Required action ::
Up to and including the line with "циркуляції (товаровий капітал", please reproduce the lines below exactly, beginning with the first.

Information shown ::
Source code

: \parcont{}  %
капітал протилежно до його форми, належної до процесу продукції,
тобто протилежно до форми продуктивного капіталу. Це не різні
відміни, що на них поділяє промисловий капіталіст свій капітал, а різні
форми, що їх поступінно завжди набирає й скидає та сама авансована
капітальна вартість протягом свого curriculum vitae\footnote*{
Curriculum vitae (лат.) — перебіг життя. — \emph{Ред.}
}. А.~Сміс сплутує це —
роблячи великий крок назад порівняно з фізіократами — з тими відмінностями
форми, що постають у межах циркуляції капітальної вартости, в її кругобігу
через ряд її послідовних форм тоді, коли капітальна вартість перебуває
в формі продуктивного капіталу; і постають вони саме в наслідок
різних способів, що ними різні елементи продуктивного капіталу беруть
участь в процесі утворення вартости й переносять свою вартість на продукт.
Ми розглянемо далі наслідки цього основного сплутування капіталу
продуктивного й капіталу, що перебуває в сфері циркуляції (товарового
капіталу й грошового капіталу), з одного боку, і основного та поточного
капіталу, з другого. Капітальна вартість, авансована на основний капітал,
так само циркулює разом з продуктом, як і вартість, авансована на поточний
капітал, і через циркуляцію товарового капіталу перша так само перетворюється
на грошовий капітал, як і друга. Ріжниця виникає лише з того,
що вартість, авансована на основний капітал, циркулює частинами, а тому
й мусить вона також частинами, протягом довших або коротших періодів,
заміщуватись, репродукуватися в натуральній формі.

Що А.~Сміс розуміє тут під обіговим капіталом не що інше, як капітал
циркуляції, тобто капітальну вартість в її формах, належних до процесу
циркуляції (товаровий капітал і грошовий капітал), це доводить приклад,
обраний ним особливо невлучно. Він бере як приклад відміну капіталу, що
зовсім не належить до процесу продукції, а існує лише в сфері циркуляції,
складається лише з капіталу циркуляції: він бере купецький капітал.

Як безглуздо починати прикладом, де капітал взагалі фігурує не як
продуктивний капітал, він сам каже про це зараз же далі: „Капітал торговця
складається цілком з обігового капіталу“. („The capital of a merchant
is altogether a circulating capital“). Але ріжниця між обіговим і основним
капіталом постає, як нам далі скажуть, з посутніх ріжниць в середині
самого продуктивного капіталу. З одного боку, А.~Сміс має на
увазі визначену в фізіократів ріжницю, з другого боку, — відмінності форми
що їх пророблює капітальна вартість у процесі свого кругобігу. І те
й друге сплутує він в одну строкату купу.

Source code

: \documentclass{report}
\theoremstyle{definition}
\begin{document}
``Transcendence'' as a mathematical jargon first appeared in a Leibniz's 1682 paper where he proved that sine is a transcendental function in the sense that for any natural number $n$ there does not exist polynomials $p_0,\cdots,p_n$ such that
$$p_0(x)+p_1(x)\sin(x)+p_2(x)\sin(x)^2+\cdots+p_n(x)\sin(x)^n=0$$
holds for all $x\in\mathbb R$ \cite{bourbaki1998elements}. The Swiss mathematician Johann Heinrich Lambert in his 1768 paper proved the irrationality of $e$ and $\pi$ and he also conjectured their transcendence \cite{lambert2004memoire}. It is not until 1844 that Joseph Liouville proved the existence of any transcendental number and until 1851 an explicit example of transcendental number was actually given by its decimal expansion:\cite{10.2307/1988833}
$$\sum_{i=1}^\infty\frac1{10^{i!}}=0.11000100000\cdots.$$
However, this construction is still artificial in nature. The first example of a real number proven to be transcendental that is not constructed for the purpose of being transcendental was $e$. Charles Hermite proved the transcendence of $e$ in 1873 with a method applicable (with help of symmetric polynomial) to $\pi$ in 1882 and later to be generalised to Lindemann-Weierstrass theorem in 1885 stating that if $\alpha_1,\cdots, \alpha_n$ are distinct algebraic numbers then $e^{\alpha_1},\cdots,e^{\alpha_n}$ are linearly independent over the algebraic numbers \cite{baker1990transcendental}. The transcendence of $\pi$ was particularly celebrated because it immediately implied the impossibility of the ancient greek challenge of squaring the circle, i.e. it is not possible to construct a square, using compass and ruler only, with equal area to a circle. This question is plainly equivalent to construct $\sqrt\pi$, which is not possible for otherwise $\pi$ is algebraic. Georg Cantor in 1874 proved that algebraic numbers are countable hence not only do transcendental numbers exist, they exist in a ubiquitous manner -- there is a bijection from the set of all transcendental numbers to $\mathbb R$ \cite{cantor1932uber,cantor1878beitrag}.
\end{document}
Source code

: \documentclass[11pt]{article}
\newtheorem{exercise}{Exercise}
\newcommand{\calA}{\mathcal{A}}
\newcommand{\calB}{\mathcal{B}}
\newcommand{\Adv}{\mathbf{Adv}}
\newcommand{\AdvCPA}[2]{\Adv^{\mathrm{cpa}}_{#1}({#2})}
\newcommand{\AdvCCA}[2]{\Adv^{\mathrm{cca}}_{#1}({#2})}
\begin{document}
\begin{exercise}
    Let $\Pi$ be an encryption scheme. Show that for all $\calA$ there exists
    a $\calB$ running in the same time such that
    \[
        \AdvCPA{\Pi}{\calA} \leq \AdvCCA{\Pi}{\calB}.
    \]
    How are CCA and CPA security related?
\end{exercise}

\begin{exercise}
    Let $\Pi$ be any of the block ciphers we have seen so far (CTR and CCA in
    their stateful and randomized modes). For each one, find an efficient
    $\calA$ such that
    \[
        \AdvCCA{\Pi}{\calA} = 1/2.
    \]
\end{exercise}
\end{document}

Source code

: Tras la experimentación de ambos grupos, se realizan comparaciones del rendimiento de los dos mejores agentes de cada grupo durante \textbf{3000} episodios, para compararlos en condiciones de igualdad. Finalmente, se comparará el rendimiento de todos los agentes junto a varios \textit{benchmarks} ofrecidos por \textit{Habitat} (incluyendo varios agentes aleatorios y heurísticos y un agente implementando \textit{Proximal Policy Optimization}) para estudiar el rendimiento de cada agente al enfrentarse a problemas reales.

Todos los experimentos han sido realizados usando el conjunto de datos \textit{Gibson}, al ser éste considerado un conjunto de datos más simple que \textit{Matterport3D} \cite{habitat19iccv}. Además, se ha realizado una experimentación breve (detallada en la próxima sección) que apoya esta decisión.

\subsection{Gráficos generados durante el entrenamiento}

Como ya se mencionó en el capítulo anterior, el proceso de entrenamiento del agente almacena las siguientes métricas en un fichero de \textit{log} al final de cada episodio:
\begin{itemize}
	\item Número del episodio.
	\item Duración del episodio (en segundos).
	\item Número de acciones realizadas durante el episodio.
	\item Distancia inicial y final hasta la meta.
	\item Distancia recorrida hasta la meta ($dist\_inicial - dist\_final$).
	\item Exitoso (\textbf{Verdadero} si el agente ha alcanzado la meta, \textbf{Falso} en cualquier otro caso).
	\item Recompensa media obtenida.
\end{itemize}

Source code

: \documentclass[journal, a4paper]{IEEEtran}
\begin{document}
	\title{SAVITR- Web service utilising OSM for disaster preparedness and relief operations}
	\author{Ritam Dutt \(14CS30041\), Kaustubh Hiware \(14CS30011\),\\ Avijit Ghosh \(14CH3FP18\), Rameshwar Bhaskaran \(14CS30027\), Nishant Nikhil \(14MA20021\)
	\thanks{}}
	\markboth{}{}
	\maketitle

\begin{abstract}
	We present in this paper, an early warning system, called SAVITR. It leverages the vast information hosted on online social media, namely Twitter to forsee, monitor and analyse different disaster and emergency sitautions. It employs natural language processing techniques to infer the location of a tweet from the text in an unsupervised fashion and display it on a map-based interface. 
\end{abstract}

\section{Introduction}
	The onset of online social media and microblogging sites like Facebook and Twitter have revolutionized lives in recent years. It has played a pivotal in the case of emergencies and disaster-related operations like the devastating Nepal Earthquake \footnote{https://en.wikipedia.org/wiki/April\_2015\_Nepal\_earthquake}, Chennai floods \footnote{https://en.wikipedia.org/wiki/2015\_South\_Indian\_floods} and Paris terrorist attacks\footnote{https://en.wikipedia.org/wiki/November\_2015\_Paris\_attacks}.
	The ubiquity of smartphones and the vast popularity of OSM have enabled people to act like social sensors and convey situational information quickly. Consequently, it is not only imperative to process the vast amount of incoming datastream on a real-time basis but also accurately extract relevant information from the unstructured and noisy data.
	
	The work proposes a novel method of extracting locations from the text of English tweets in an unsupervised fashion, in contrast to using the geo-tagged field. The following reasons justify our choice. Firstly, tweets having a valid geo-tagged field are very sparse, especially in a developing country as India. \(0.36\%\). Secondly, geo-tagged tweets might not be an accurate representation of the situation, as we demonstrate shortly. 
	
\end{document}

Answer box ::
Source code

: \parcont{}  %
капітал протилежно до його форми, належної до процесу продукції,
тобто протилежно до форми продуктивного капіталу. Це не різні
відміни, що на них поділяє промисловий капіталіст свій капітал, а різні
форми, що їх поступінно завжди набирає й скидає та сама авансована
капітальна вартість протягом свого curriculum vitae\footnote*{
Curriculum vitae (лат.) — перебіг життя. — \emph{Ред.}
}. А.~Сміс сплутує це —
роблячи великий крок назад порівняно з фізіократами — з тими відмінностями
форми, що постають у межах циркуляції капітальної вартости, в її кругобігу
через ряд її послідовних форм тоді, коли капітальна вартість перебуває
в формі продуктивного капіталу; і постають вони саме в наслідок
різних способів, що ними різні елементи продуктивного капіталу беруть
участь в процесі утворення вартости й переносять свою вартість на продукт.
Ми розглянемо далі наслідки цього основного сплутування капіталу
продуктивного й капіталу, що перебуває в сфері циркуляції (товарового
капіталу й грошового капіталу), з одного боку, і основного та поточного
капіталу, з другого. Капітальна вартість, авансована на основний капітал,
так само циркулює разом з продуктом, як і вартість, авансована на поточний
капітал, і через циркуляцію товарового капіталу перша так само перетворюється
на грошовий капітал, як і друга. Ріжниця виникає лише з того,
що вартість, авансована на основний капітал, циркулює частинами, а тому
й мусить вона також частинами, протягом довших або коротших періодів,
заміщуватись, репродукуватися в натуральній формі.

Що А.~Сміс розуміє тут під обіговим капіталом не що інше, як капітал
циркуляції, тобто капітальну вартість в її формах, належних до процесу
циркуляції (товаровий капітал і грошовий капітал), це доводить приклад,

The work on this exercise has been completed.